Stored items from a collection
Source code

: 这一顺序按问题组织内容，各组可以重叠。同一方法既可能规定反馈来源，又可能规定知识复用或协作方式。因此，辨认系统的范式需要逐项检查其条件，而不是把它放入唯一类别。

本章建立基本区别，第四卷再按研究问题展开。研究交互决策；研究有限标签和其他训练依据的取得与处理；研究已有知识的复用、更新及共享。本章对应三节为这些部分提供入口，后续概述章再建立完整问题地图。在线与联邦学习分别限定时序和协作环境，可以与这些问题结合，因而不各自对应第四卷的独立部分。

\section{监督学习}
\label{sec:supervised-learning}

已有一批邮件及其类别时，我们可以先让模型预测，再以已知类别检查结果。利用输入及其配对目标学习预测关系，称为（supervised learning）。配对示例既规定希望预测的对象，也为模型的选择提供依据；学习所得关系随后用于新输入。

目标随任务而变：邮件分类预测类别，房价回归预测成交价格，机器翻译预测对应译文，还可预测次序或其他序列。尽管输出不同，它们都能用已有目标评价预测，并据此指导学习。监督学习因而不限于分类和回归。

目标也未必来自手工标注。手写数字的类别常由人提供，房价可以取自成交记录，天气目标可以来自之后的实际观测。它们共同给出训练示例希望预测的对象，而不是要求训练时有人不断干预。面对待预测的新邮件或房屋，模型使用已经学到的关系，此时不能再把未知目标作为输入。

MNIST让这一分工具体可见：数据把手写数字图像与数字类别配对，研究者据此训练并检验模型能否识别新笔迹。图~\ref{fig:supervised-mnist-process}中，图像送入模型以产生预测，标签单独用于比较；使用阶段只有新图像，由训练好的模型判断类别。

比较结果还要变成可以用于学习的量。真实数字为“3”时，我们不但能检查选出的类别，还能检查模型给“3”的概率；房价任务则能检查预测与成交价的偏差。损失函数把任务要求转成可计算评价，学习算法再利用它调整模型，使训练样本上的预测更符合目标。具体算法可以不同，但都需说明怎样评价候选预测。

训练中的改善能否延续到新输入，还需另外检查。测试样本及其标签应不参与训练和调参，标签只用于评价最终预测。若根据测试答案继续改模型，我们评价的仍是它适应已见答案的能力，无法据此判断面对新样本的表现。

**Required work**. Nothing outside the span should appear: transcribe the lines from the one containing "已有一批邮件及其类别时，我们" through the last line of the records.

**Exercise answer**.
已有一批邮件及其类别时，我们可以先让模型预测，再以已知类别检查结果。利用输入及其配对目标学习预测关系，称为（supervised learning）。配对示例既规定希望预测的对象，也为模型的选择提供依据；学习所得关系随后用于新输入。

目标随任务而变：邮件分类预测类别，房价回归预测成交价格，机器翻译预测对应译文，还可预测次序或其他序列。尽管输出不同，它们都能用已有目标评价预测，并据此指导学习。监督学习因而不限于分类和回归。

目标也未必来自手工标注。手写数字的类别常由人提供，房价可以取自成交记录，天气目标可以来自之后的实际观测。它们共同给出训练示例希望预测的对象，而不是要求训练时有人不断干预。面对待预测的新邮件或房屋，模型使用已经学到的关系，此时不能再把未知目标作为输入。

MNIST让这一分工具体可见：数据把手写数字图像与数字类别配对，研究者据此训练并检验模型能否识别新笔迹。图~\ref{fig:supervised-mnist-process}中，图像送入模型以产生预测，标签单独用于比较；使用阶段只有新图像，由训练好的模型判断类别。

比较结果还要变成可以用于学习的量。真实数字为“3”时，我们不但能检查选出的类别，还能检查模型给“3”的概率；房价任务则能检查预测与成交价的偏差。损失函数把任务要求转成可计算评价，学习算法再利用它调整模型，使训练样本上的预测更符合目标。具体算法可以不同，但都需说明怎样评价候选预测。

训练中的改善能否延续到新输入，还需另外检查。测试样本及其标签应不参与训练和调参，标签只用于评价最终预测。若根据测试答案继续改模型，我们评价的仍是它适应已见答案的能力，无法据此判断面对新样本的表现。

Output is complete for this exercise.